L-arabinose-induced expression and secretion of ClyA in ara operon-deleted S. typhimurium. SL and SL^Δara were transformed with pClyA. (A) Expression and secretion of ClyA (34 kDa) from both transformed strains (SL- pClyA and SL^ΔARA- pClyA) was verified by immunoblotting using an anti-ClyA antibody. Bacterial pellets (Pellet) and filtered culture medium (Filtrate) were collected at 4.5 hour after induction at 1.5 hours with or without 0.2% L-arabinose. Arrows indicate ClyA. Upper panel is Ponseau S staining. (B) Cytotoxicity due to secretion of ClyA from transformed bacteria. SL- pClyA and SL^ΔARA- pClyA were grown in the presence (+) or absence (-) of L-arabinose. The bacterial spent medium was filtered (0.2 μm filter), centrifuged (3,000 × g for 5 min), and concentrated to 20 mg/ml using a concentrator. The cytotoxic effects of the concentrated bacterial supernatant (0.2 mg protein) were tested using cultured CT26 cells (1 × 10⁴). Cell death was determined using an MTT assay kit (n = 5 per group).

Figure 5.

Effect of ara operon-deleted S. typhimurium on tumor growth. BALB/c mice were inoculated subcutaneously with CT26 cells (1 × 10⁶). When the tumor volume reached ∼120 mm³, mice were injected with PBS (n = 6), SL carrying pClyA (SL- pClyA, n = 6), or SL^ΔARA carrying pClyA (SL^ΔARA- pClyA, n = 7), but were not treated with L-arabinose (-). In separate groups (n = 8 per group), mice were injected with SL- pClyA or SL^ΔARA- pClyA, and then received a daily intraperitoneal injection of 120 mg L-arabinose (+), starting 3 d after they had received the bacteria. (A) Changes in tumor volume. * P = 0.04 (PBS vs.

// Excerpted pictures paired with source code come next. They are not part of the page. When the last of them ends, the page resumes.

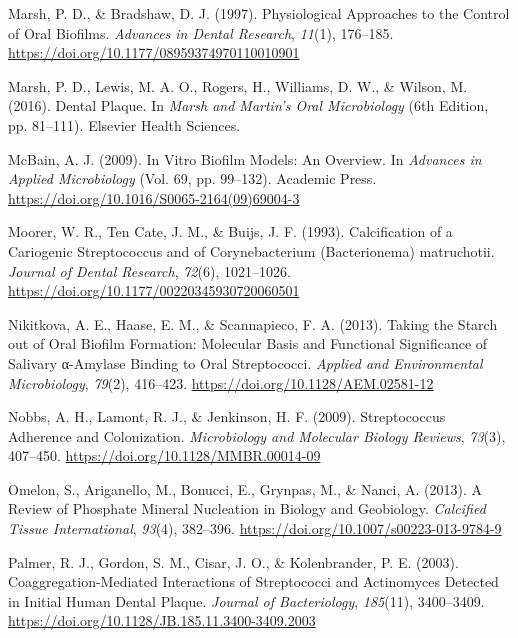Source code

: \documentclass[
  letterpaper,
]{book}
\newlength{\cslhangindent}
\newlength{\cslentryspacingunit} %
\newenvironment{CSLReferences}[2] %
 {%
  \setlength{\parindent}{0pt}
  \ifodd #1
  \let\oldpar\par
  \def\par{\hangindent=\cslhangindent\oldpar}
  \fi
  \setlength{\parskip}{#2\cslentryspacingunit}
 }%
 {}
\begin{document}
\begin{CSLReferences}{1}{0}
\leavevmode{}%
Marsh, P. D., \& Bradshaw, D. J. (1997). Physiological {Approaches} to
the {Control} of {Oral Biofilms}. \emph{Advances in Dental Research},
\emph{11}(1), 176--185.
\url{https://doi.org/10.1177/08959374970110010901}

\leavevmode{}%
Marsh, P. D., Lewis, M. A. O., Rogers, H., Williams, D. W., \& Wilson,
M. (2016). Dental {Plaque}. In \emph{Marsh and {Martin}'s {Oral
Microbiology}} (6th Edition, pp. 81--111). {Elsevier Health Sciences}.

\leavevmode{}%
McBain, A. J. (2009). In {Vitro Biofilm Models}: {An Overview}. In
\emph{Advances in {Applied Microbiology}} (Vol. 69, pp. 99--132).
{Academic Press}. \url{https://doi.org/10.1016/S0065-2164(09)69004-3}

\leavevmode{}%
Moorer, W. R., Ten Cate, J. M., \& Buijs, J. F. (1993). Calcification of
a {Cariogenic Streptococcus} and of {Corynebacterium} ({Bacterionema})
matruchotii. \emph{Journal of Dental Research}, \emph{72}(6),
1021--1026. \url{https://doi.org/10.1177/00220345930720060501}

\leavevmode{}%
Nikitkova, A. E., Haase, E. M., \& Scannapieco, F. A. (2013). Taking the
{Starch} out of {Oral Biofilm Formation}: {Molecular Basis} and
{Functional Significance} of {Salivary} α-{Amylase Binding} to {Oral
Streptococci}. \emph{Applied and Environmental Microbiology},
\emph{79}(2), 416--423. \url{https://doi.org/10.1128/AEM.02581-12}

\leavevmode{}%
Nobbs, A. H., Lamont, R. J., \& Jenkinson, H. F. (2009). Streptococcus
{Adherence} and {Colonization}. \emph{Microbiology and Molecular Biology
Reviews}, \emph{73}(3), 407--450.
\url{https://doi.org/10.1128/MMBR.00014-09}

\leavevmode{}%
Omelon, S., Ariganello, M., Bonucci, E., Grynpas, M., \& Nanci, A.
(2013). A {Review} of {Phosphate Mineral Nucleation} in {Biology} and
{Geobiology}. \emph{Calcified Tissue International}, \emph{93}(4),
382--396. \url{https://doi.org/10.1007/s00223-013-9784-9}

\leavevmode{}%
Palmer, R. J., Gordon, S. M., Cisar, J. O., \& Kolenbrander, P. E.
(2003). Coaggregation-{Mediated Interactions} of {Streptococci} and
{Actinomyces Detected} in {Initial Human Dental Plaque}. \emph{Journal
of Bacteriology}, \emph{185}(11), 3400--3409.
\url{https://doi.org/10.1128/JB.185.11.3400-3409.2003}


\end{CSLReferences}
\end{document}
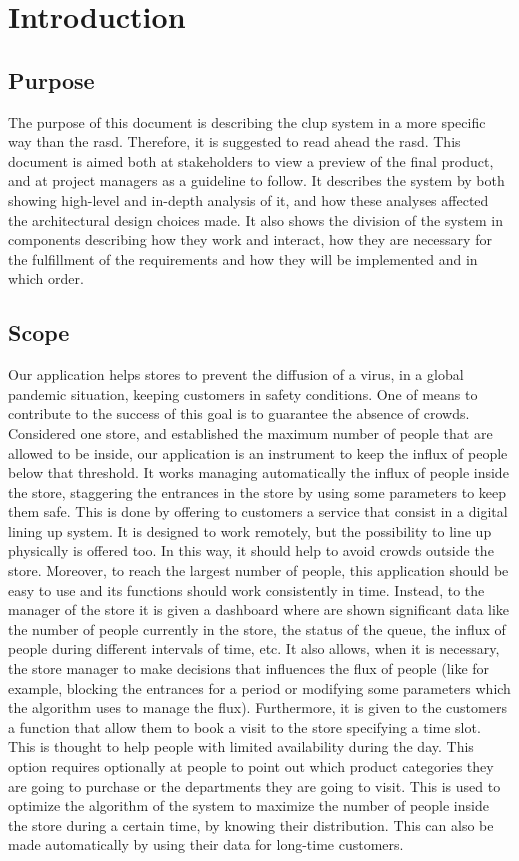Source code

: \chapter{Introduction}

\section{Purpose}
The purpose of this document is describing the \gls{clup} system in a more specific way than the \gls{rasd}.
Therefore, it is suggested to read ahead the \gls{rasd}. This document is aimed both at stakeholders to view a preview of the final product, and at project managers as a guideline to follow.
It describes the system by both showing high-level and in-depth analysis of it, and how these analyses affected the architectural design choices made. It also shows the division of the system in components describing how they work and interact, how they are necessary for the fulfillment of the requirements and how they will be implemented and in which order. 

\section{Scope}
Our application helps stores to prevent the diffusion of a virus, in a global pandemic situation, keeping customers in safety conditions.
One of means to contribute to the success of this goal is to guarantee the absence of crowds.
Considered one store, and established the maximum number of people that are allowed to be inside, our application is an instrument to keep the influx of people below that threshold.
It works managing automatically the influx of people inside the store, staggering the entrances in the store by using some parameters to keep them safe.
This is done by offering to customers a service that consist in a digital lining up system. It is designed to work remotely, but the possibility to line up physically is offered too. In this way, it should help to avoid crowds outside the store.
Moreover, to reach the largest number of people, this application should be easy to use and its functions should work consistently in time. 
Instead, to the manager of the store it is given a dashboard where are shown significant data like the number of people currently in the store, the status of the queue, the influx of people during different intervals of time, etc. It also allows, when it is necessary, the store manager to make decisions that influences the flux of people (like for example, blocking the entrances for a period or modifying some parameters which the algorithm uses to manage the flux). 
Furthermore, it is given to the customers a function that allow them to book a visit to the store specifying a time slot. This is thought to help people with limited availability during the day.
This option requires optionally at people to point out which product categories they are going to purchase or the departments they are going to visit. This is used to optimize the algorithm of the system to maximize the number of people inside the store during a certain time, by knowing their distribution. This can also be made automatically by using their data for long-time customers.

SL-pClyA (-) or SL^ΔARA- pClyA (-) at day 15, SL- pClyA (+) vs. SL^ΔARA- pClyA (+) at day 24), ** P = 0.03 (SL-pClyA (-) vs. SL-pClyA (+) at day 21, SL^ΔARA- pClyA (-) vs. SL^ΔARA- pClyA (+) at day 21, SL-pClyA (-) vs. SL^ΔARA- pClyA (+) at day 21) (B) Images of subcutaneous tumors in representative mice. (C) Western blot analysis of the 34 kDa ClyA protein from CT26 tumor tissues of mice injected with SL- pClyA or SL^ΔARA- pClyA, and with or without L-arabinose induction.